AMD has confirmed new low-power CPU cores through a Linux kernel patch. The submitted patches add support for these cores in future processors. The move signals a shift toward heterogeneous chip designs.
The patch clearly separates three distinct core types. It distinguishes high-performance, efficiency, and low-power cores. That makes it safe to say future AMD platforms will use all three. The low-power cores handle light workloads specifically.
AMD engineer Vishal Badole explained the purpose of these cores. He said they are designed for background and idle tasks. In those cases, cutting energy use matters more than raw performance. The cores prioritize the lowest possible power draw.
The technical change lives in the CPU topology identification. AMD previously classified cores only as performance and efficiency. The latest patch adds a low-power category to that list. Linux can now tell the three types apart efficiently.
The move follows a path Intel already took. Intel added low-power cores in its SoC tile to offload light tasks. That approach helps prolong laptop battery life. AMD is now going the same route with its own design.

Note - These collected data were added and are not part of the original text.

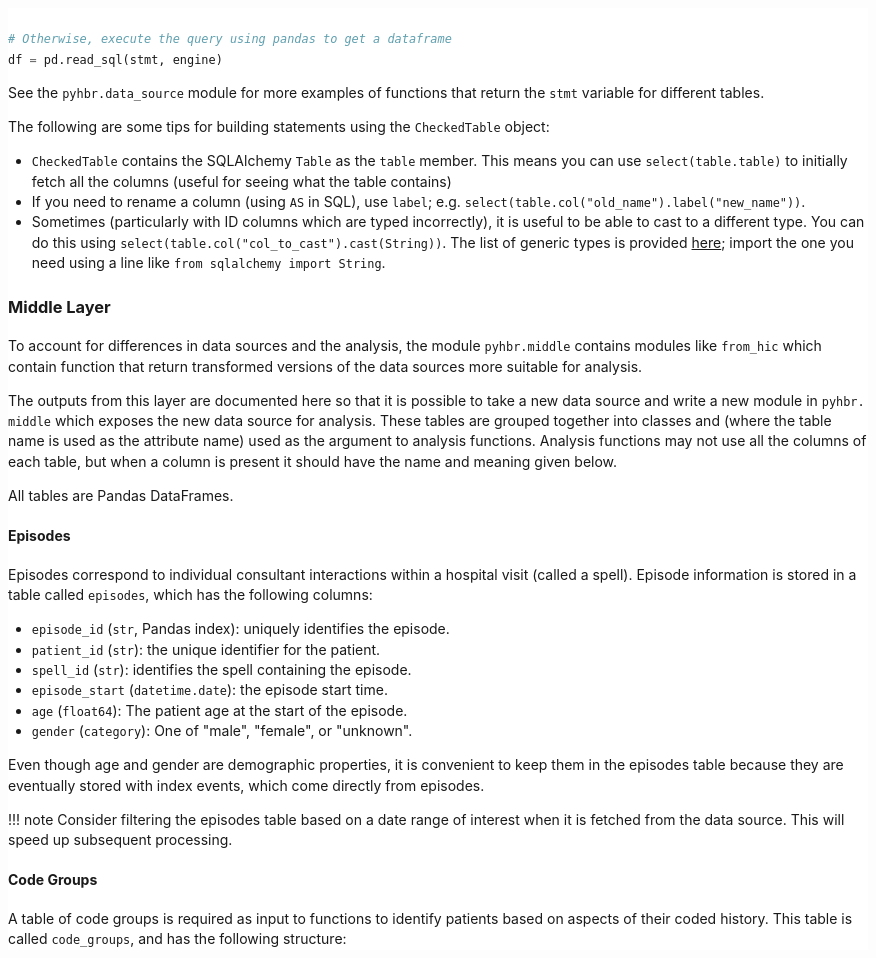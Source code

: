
 ```python

# Otherwise, execute the query using pandas to get a dataframe
df = pd.read_sql(stmt, engine)
```

See the `pyhbr.data_source` module for more examples of functions that return the `stmt` variable for different tables.

The following are some tips for building statements using the `CheckedTable` object:

* `CheckedTable` contains the SQLAlchemy `Table` as the `table` member. This means you can use `select(table.table)` to initially fetch all the columns (useful for seeing what the table contains)
* If you need to rename a column (using `AS` in SQL), use `label`; e.g. `select(table.col("old_name").label("new_name"))`.
* Sometimes (particularly with ID columns which are typed incorrectly), it is useful to be able to cast to a different type. You can do this using `select(table.col("col_to_cast").cast(String))`. The list of generic types is provided [here](https://docs.sqlalchemy.org/en/20/core/type_basics.html#generic-camelcase-types); import the one you need using a line like `from sqlalchemy import String`.

### Middle Layer

To account for differences in data sources and the analysis, the module `pyhbr.middle` contains modules like `from_hic` which contain function that return transformed versions of the data sources more suitable for analysis.

The outputs from this layer are documented here so that it is possible to take a new data source and write a new module in `pyhbr.middle` which exposes the new data source for analysis. These tables are grouped together into classes and (where the table name is used as the attribute name) used as the argument to analysis functions. Analysis functions may not use all the columns of each table, but when a column is present it should have the name and meaning given below.

All tables are Pandas DataFrames.

#### Episodes

Episodes correspond to individual consultant interactions within a hospital visit (called a spell). Episode information is stored in a table called `episodes`, which has the following columns:

* `episode_id` (`str`, Pandas index): uniquely identifies the episode.
* `patient_id` (`str`): the unique identifier for the patient.
* `spell_id` (`str`): identifies the spell containing the episode.
* `episode_start` (`datetime.date`): the episode start time.
* `age` (`float64`): The patient age at the start of the episode. 
* `gender` (`category`): One of "male", "female", or "unknown". 

Even though age and gender are demographic properties, it is convenient to keep them in the episodes table because they are eventually stored with index events, which come directly from episodes.

!!! note
    Consider filtering the episodes table based on a date range of interest when it is fetched from the data source. This will speed up subsequent processing.

#### Code Groups

A table of code groups is required as input to functions to identify patients based on aspects of their coded history. This table is called `code_groups`, and has the following structure:
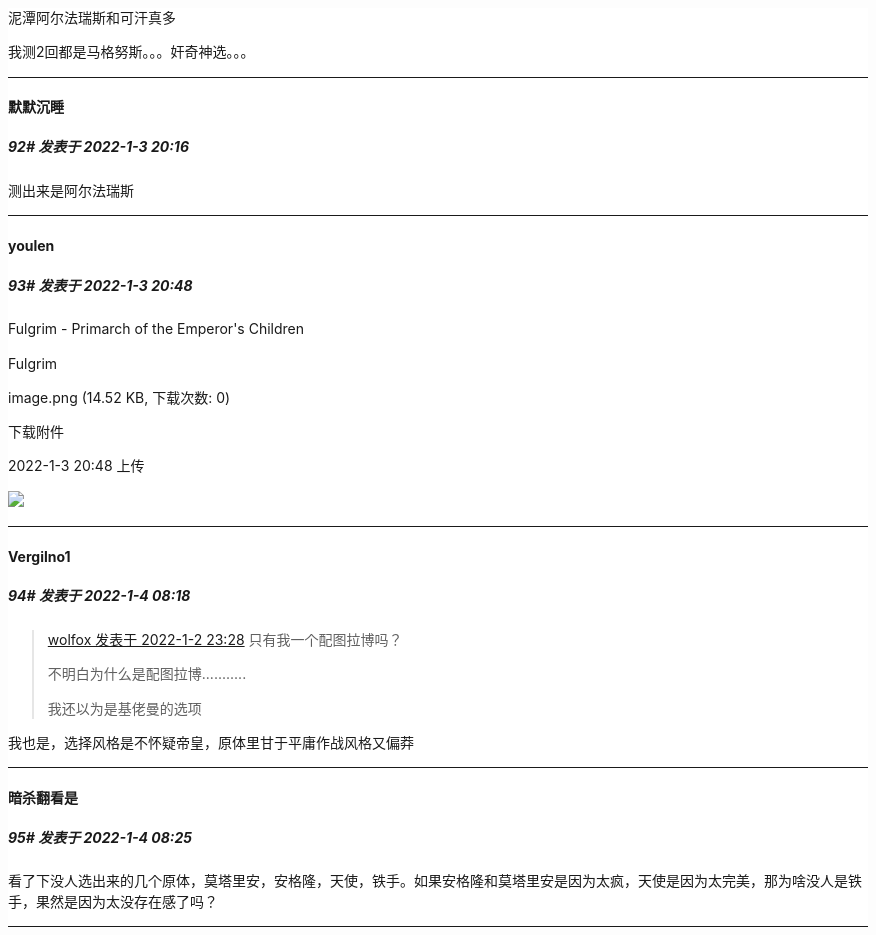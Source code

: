 泥潭阿尔法瑞斯和可汗真多

我测2回都是马格努斯。。。奸奇神选。。。



*****

####  默默沉睡  
##### 92#       发表于 2022-1-3 20:16

测出来是阿尔法瑞斯



*****

####  youlen  
##### 93#       发表于 2022-1-3 20:48

Fulgrim - Primarch of the Emperor's Children

Fulgrim

image.png
(14.52 KB, 下载次数: 0)

下载附件

2022-1-3 20:48 上传

<img src="https://img.saraba1st.com/forum/202201/03/204813dz7ddxwzxlbhnxrd.png" referrerpolicy="no-referrer">



*****

####  Vergilno1  
##### 94#       发表于 2022-1-4 08:18

<blockquote><a href="httphttps://bbs.saraba1st.com/2b/forum.php?mod=redirect&amp;goto=findpost&amp;pid=54142926&amp;ptid=2045392" target="_blank">wolfox 发表于 2022-1-2 23:28</a>
只有我一个配图拉博吗？

不明白为什么是配图拉博...........

我还以为是基佬曼的选项</blockquote>
我也是，选择风格是不怀疑帝皇，原体里甘于平庸作战风格又偏莽



*****

####  暗杀翻看是  
##### 95#       发表于 2022-1-4 08:25

看了下没人选出来的几个原体，莫塔里安，安格隆，天使，铁手。如果安格隆和莫塔里安是因为太疯，天使是因为太完美，那为啥没人是铁手，果然是因为太没存在感了吗？



*****
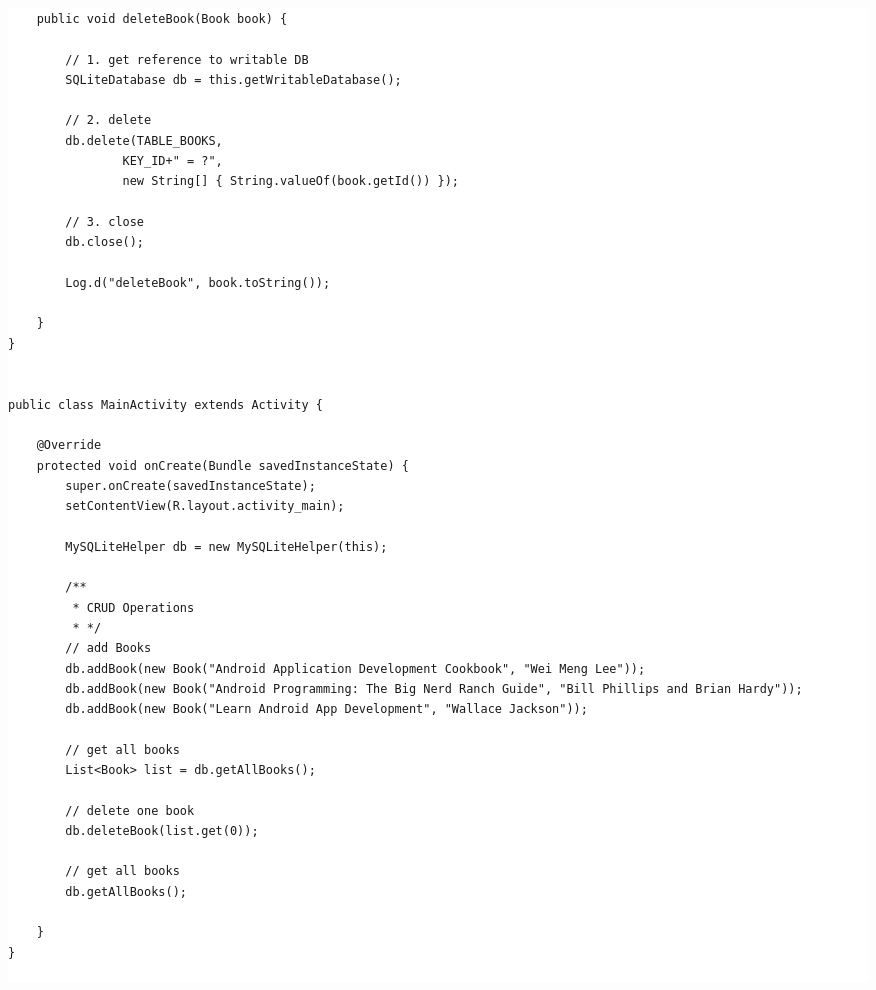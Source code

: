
 ``` 
	public void deleteBook(Book book) {

		// 1. get reference to writable DB
		SQLiteDatabase db = this.getWritableDatabase();

		// 2. delete
		db.delete(TABLE_BOOKS,
				KEY_ID+" = ?",
				new String[] { String.valueOf(book.getId()) });

		// 3. close
		db.close();

		Log.d("deleteBook", book.toString());

	}
}


public class MainActivity extends Activity {

	@Override
	protected void onCreate(Bundle savedInstanceState) {
		super.onCreate(savedInstanceState);
		setContentView(R.layout.activity_main);

		MySQLiteHelper db = new MySQLiteHelper(this);

		/**
		 * CRUD Operations
		 * */
		// add Books
		db.addBook(new Book("Android Application Development Cookbook", "Wei Meng Lee"));   
		db.addBook(new Book("Android Programming: The Big Nerd Ranch Guide", "Bill Phillips and Brian Hardy"));       
		db.addBook(new Book("Learn Android App Development", "Wallace Jackson"));

		// get all books
		List<Book> list = db.getAllBooks();

		// delete one book
		db.deleteBook(list.get(0));

		// get all books
		db.getAllBooks();

	}
}


```
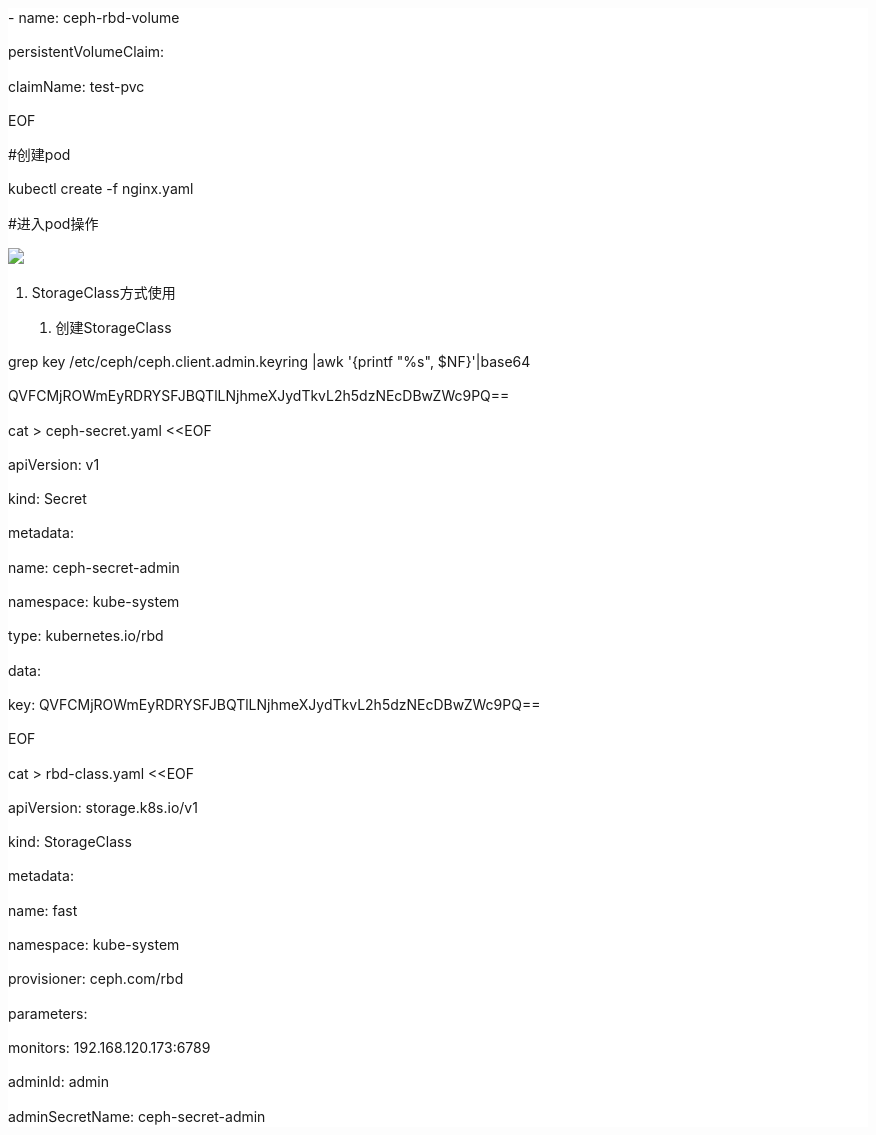 \- name: ceph-rbd-volume

persistentVolumeClaim:

claimName: test-pvc

EOF

\#创建pod

kubectl create -f nginx.yaml

\#进入pod操作

![](media/e99585cec0c418153dedd1269dcbe20b.png)

1.  StorageClass方式使用

    1.  创建StorageClass

grep key /etc/ceph/ceph.client.admin.keyring \|awk '{printf "%s", \$NF}'\|base64

QVFCMjROWmEyRDRYSFJBQTlLNjhmeXJydTkvL2h5dzNEcDBwZWc9PQ==

cat \> ceph-secret.yaml \<\<EOF

apiVersion: v1

kind: Secret

metadata:

name: ceph-secret-admin

namespace: kube-system

type: kubernetes.io/rbd

data:

key: QVFCMjROWmEyRDRYSFJBQTlLNjhmeXJydTkvL2h5dzNEcDBwZWc9PQ==

EOF

cat \> rbd-class.yaml \<\<EOF

apiVersion: storage.k8s.io/v1

kind: StorageClass

metadata:

name: fast

namespace: kube-system

provisioner: ceph.com/rbd

parameters:

monitors: 192.168.120.173:6789

adminId: admin

adminSecretName: ceph-secret-admin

The two companies differ in execution, though. AMD uses the same underlying architecture with a dense, space-optimized variant. Intel instead uses entirely different microarchitectures for its core types. That distinction shapes how each balances power and performance.
AMD disclosed little beyond the patch itself. It did not reveal how the cores differ from today’s Zen 5c cores. It also did not confirm whether they use Zen 5, Zen 6, or a future design. The patch adds no new scheduling logic beyond identifying the category.
Industry watchers link the cores to a rumored Zen 6LP design. Such cores could cut idle power across desktops, laptops, and servers. For businesses running millions of machines, even small savings add up over time.